## GOAL OF THE EXERCISE:
Provide only the number of lines in the data below that contain the string "routes".

## GIVEN DATA:
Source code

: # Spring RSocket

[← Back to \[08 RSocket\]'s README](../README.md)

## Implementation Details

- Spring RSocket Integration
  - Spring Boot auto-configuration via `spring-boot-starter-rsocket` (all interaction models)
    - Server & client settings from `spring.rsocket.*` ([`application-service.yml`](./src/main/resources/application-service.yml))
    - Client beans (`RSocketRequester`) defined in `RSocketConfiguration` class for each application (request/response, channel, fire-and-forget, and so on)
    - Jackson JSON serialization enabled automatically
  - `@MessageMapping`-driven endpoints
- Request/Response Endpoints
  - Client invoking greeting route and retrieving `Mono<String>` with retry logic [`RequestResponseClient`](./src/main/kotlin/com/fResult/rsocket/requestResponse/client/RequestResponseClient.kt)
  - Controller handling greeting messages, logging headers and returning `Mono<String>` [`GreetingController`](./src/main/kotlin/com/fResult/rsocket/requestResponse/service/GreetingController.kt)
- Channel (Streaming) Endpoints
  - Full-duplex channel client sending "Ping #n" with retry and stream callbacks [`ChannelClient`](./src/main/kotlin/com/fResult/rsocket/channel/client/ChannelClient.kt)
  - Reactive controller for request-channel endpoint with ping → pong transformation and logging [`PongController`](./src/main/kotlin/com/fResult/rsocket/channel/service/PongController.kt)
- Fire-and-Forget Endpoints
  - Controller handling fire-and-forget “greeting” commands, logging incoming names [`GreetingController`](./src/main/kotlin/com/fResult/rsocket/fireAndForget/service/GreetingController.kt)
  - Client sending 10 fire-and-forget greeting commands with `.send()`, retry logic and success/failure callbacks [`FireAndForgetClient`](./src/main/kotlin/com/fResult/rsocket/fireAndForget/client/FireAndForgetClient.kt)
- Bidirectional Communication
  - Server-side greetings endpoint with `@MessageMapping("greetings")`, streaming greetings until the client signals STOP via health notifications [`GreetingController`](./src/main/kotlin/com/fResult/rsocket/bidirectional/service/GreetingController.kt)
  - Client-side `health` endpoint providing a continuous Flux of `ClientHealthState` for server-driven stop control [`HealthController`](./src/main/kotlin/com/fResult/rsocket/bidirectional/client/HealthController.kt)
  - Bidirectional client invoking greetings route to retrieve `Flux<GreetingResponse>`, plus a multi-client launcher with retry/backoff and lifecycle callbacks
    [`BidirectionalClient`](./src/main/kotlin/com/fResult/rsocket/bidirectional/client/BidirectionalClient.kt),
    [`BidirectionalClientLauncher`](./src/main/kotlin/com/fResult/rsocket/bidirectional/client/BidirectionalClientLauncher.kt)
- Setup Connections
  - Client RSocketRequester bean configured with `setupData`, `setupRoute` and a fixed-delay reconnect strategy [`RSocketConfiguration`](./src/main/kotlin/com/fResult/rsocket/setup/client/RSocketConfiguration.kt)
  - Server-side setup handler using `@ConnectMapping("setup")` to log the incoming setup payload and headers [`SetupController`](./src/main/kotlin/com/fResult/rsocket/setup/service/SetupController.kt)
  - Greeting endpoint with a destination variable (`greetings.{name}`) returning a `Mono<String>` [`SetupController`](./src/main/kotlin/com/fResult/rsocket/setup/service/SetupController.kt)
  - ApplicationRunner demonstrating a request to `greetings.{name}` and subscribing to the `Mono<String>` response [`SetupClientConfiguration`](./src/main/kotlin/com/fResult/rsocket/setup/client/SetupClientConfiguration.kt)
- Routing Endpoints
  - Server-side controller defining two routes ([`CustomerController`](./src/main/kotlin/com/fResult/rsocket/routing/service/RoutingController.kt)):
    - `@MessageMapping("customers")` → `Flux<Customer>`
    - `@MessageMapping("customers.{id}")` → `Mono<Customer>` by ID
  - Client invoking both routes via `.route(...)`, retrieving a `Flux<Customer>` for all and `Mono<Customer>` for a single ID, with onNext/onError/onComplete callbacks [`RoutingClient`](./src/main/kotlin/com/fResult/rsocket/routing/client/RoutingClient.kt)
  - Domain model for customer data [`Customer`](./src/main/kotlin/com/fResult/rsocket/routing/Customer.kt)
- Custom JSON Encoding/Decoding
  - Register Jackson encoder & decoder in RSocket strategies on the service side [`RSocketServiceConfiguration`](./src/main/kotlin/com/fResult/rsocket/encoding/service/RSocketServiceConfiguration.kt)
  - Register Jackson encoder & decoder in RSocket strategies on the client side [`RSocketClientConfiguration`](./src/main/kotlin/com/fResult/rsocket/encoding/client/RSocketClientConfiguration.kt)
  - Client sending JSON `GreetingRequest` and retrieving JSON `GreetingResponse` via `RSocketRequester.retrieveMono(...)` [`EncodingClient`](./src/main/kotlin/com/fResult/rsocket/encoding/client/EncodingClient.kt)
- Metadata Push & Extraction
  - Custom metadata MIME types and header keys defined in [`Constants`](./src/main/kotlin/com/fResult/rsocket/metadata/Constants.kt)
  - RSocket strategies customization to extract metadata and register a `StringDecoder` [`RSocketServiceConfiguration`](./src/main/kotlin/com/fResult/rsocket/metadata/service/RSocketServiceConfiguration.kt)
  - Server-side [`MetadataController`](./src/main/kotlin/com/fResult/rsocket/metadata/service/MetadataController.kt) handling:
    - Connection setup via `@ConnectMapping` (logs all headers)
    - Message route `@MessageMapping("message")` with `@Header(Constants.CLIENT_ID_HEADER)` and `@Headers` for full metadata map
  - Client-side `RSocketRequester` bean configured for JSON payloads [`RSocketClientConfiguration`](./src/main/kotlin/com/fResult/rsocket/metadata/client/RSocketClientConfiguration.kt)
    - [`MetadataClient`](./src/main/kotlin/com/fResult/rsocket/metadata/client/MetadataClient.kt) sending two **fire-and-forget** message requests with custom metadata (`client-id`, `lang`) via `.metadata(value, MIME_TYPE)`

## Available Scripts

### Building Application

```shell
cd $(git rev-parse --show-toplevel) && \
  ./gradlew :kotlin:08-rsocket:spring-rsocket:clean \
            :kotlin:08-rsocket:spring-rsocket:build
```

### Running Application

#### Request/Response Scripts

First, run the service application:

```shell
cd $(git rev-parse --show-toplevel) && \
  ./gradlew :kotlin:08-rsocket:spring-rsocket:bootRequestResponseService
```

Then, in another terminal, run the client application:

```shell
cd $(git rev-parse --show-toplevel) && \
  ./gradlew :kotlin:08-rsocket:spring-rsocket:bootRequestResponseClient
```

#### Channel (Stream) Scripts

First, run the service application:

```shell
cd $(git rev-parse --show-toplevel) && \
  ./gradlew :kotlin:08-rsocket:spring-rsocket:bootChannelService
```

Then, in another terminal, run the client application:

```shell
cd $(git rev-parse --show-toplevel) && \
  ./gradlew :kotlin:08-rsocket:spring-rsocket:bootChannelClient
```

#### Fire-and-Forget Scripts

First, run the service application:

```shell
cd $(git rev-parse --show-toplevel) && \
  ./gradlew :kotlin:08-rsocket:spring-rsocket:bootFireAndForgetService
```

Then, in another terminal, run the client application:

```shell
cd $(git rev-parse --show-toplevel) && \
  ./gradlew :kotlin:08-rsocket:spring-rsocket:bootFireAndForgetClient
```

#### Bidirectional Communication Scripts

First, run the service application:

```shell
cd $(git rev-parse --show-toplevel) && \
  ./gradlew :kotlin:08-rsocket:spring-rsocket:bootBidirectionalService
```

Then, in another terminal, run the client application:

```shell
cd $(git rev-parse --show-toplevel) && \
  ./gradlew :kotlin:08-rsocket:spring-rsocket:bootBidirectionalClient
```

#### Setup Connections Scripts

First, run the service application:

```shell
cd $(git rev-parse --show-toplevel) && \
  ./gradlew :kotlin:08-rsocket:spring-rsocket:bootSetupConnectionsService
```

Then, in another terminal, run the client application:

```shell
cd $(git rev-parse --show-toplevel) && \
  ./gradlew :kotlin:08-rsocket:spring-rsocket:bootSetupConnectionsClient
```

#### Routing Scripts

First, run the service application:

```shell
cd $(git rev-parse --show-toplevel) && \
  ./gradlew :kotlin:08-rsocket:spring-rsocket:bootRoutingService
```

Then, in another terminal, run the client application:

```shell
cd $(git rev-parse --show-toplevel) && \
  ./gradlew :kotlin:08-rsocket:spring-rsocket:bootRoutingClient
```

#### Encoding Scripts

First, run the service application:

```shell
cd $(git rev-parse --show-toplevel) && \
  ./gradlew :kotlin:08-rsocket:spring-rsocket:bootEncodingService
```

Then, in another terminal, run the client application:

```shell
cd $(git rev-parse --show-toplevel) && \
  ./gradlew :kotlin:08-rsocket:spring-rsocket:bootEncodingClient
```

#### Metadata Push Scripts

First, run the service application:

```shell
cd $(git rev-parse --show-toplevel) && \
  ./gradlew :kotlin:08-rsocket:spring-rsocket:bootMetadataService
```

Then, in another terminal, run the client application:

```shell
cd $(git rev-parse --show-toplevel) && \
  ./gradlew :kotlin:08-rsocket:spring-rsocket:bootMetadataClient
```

## FINISHED EXERCISE:
2